▶ **Task prompt**
What lines of the data hold the string "center"? Copy them all.

━━━━━ Source data ━━━━━

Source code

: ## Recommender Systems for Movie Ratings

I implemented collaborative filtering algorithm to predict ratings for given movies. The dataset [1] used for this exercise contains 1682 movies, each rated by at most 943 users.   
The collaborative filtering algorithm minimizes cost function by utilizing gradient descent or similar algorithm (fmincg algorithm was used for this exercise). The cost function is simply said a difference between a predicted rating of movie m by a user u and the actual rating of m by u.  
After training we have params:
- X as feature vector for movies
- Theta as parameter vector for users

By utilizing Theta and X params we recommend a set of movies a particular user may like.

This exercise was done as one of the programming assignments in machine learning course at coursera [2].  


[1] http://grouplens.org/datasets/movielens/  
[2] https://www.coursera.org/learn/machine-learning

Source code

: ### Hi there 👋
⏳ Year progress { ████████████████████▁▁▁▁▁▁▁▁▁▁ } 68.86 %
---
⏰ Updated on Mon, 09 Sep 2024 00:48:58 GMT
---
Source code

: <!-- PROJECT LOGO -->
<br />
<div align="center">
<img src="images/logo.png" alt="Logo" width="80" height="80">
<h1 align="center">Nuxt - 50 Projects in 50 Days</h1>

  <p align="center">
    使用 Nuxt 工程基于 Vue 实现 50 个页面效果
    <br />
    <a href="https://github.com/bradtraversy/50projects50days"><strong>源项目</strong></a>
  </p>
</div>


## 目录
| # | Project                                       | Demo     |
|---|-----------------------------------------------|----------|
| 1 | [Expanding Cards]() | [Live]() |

━━━━━

▶ **Task response**
<div align="center">
<h1 align="center">Nuxt - 50 Projects in 50 Days</h1>
  <p align="center">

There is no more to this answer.